Jessica Alba: Alba’s an athletic-looking actress. Whether it’s kicking ass on Dark Angel or working the pole in Sin City, she has the lithe body of a sportswoman. She’s got strong arms and nice legs, and I can’t imagine anyone looking better in tennis whites than her. According to imdb, her father was a pro-circuit tennis player, which means it’s highly likely that she’d beat your fat ass on the court.

Jessica Biel: Where one Jessica goes, the other follows. While Jessica Alba has a body that looks like it’d do better in a burst of energy sport like tennis, Jessica Biel has more of an endurance-type frame. She’s got a little more meat on her bones—not too much, mind you, but a little—which would help her run up and down the pitch for however long a soccer match is. I assume it’s something like six hours.

Keira Knightley: Yes, Keira played soccer in Bend it Like Beckham, but it just didn’t look right. She’s a stick of a woman, and we all know the Indian chick was the real soccer player anyway. No, Keira looks much more like a golfer. She’s thin and flexible, and as an actress she’s very focused, all things which are important to being a good golfer. And her mom’s Scottish, which has to count for something.

Milla Jovovich: Whether she’s starring in a movie that Real Men definitely love or making video game movies, Milla always looks like she could kick your ass. She’s demonstrated on film that she’s quick, agile, and unafraid of getting dirty. Field hockey, then, is the most obvious choice for a woman who wouldn’t hesitate to crack someone across the shins with a wooden stick.

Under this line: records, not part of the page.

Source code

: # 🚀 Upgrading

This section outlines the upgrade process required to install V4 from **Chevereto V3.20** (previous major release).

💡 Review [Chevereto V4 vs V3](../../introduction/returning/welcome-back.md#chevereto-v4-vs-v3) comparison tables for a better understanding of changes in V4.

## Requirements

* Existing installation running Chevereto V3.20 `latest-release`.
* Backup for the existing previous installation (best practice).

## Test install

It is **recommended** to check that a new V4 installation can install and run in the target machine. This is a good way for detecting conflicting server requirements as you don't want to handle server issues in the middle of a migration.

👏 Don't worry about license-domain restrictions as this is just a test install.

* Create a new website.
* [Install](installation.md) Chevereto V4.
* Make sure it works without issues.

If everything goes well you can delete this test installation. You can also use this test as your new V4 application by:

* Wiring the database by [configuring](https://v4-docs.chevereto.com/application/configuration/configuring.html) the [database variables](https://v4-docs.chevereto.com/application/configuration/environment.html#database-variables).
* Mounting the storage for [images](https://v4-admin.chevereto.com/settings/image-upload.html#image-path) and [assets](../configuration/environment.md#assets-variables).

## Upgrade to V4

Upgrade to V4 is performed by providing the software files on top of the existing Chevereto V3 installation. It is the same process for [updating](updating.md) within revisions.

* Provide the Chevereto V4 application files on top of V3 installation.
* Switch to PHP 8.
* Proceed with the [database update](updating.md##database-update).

Megan Fox: has a swimmer’s body, which gets her halfway to becoming a water polo player. The other half, of course, requires her to wear a goofy-looking helmet while hucking a ball at an opposing team’s net and throwing elbows like Karl Malone. Now, I don’t know anything about Megan’s personal life, but I’m going to assume that she is crazy. I base this assumption on the fact that she’s the next big thing, but is currently engaged to Brian Austin Green, former rapper and star of 90210. This craziness would translate well into a sport where it’s assumed that people are going to end up (in)advertently getting shoved underwater or kicked in the face.